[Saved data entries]

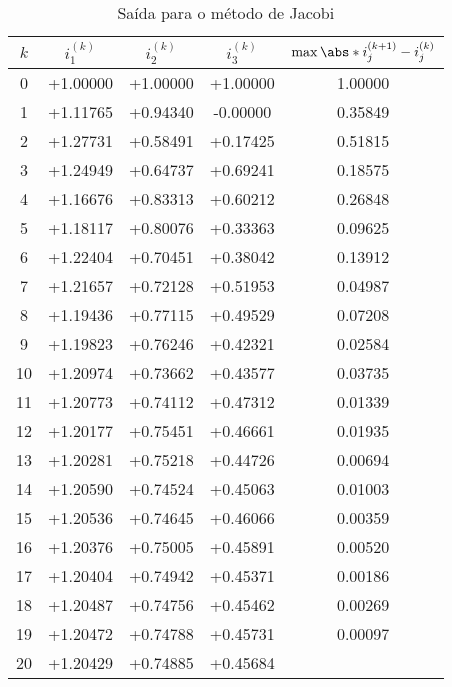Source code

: \documentclass[portuguese,minted]{artigo}
\begin{document}
\begin{table}[H]
    \centering
    \caption{Saída para o método de Jacobi}
    \begin{tabular}{c c c c c}
        \toprule
        \(k\) & \(i^{(k)}_1\) & \(i^{(k)}_2\) & \(i^{(k)}_3\) & \(\max{\abs*{i^{(k+1)}_{j} - i^{(k)}_j}}\)\\
        \midrule
        0&+1.00000&+1.00000&+1.00000&1.00000\\
        1&+1.11765&+0.94340&-0.00000&0.35849\\
        2&+1.27731&+0.58491&+0.17425&0.51815\\
        3&+1.24949&+0.64737&+0.69241&0.18575\\
        4&+1.16676&+0.83313&+0.60212&0.26848\\
        5&+1.18117&+0.80076&+0.33363&0.09625\\
        6&+1.22404&+0.70451&+0.38042&0.13912\\
        7&+1.21657&+0.72128&+0.51953&0.04987\\
        8&+1.19436&+0.77115&+0.49529&0.07208\\
        9&+1.19823&+0.76246&+0.42321&0.02584\\
        10&+1.20974&+0.73662&+0.43577&0.03735\\
        11&+1.20773&+0.74112&+0.47312&0.01339\\
        12&+1.20177&+0.75451&+0.46661&0.01935\\
        13&+1.20281&+0.75218&+0.44726&0.00694\\
        14&+1.20590&+0.74524&+0.45063&0.01003\\
        15&+1.20536&+0.74645&+0.46066&0.00359\\
        16&+1.20376&+0.75005&+0.45891&0.00520\\
        17&+1.20404&+0.74942&+0.45371&0.00186\\
        18&+1.20487&+0.74756&+0.45462&0.00269\\
        19&+1.20472&+0.74788&+0.45731&0.00097\\
        20&+1.20429&+0.74885&+0.45684&\\
        \bottomrule
    \end{tabular}
    \label{tab:jacobi}
\end{table}
\end{document}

*TASK ITEM*: From the data, work out how many lines include the word "begin"; the reply is that number and nothing else.

*OUTPUT FOR THIS TASK*: 3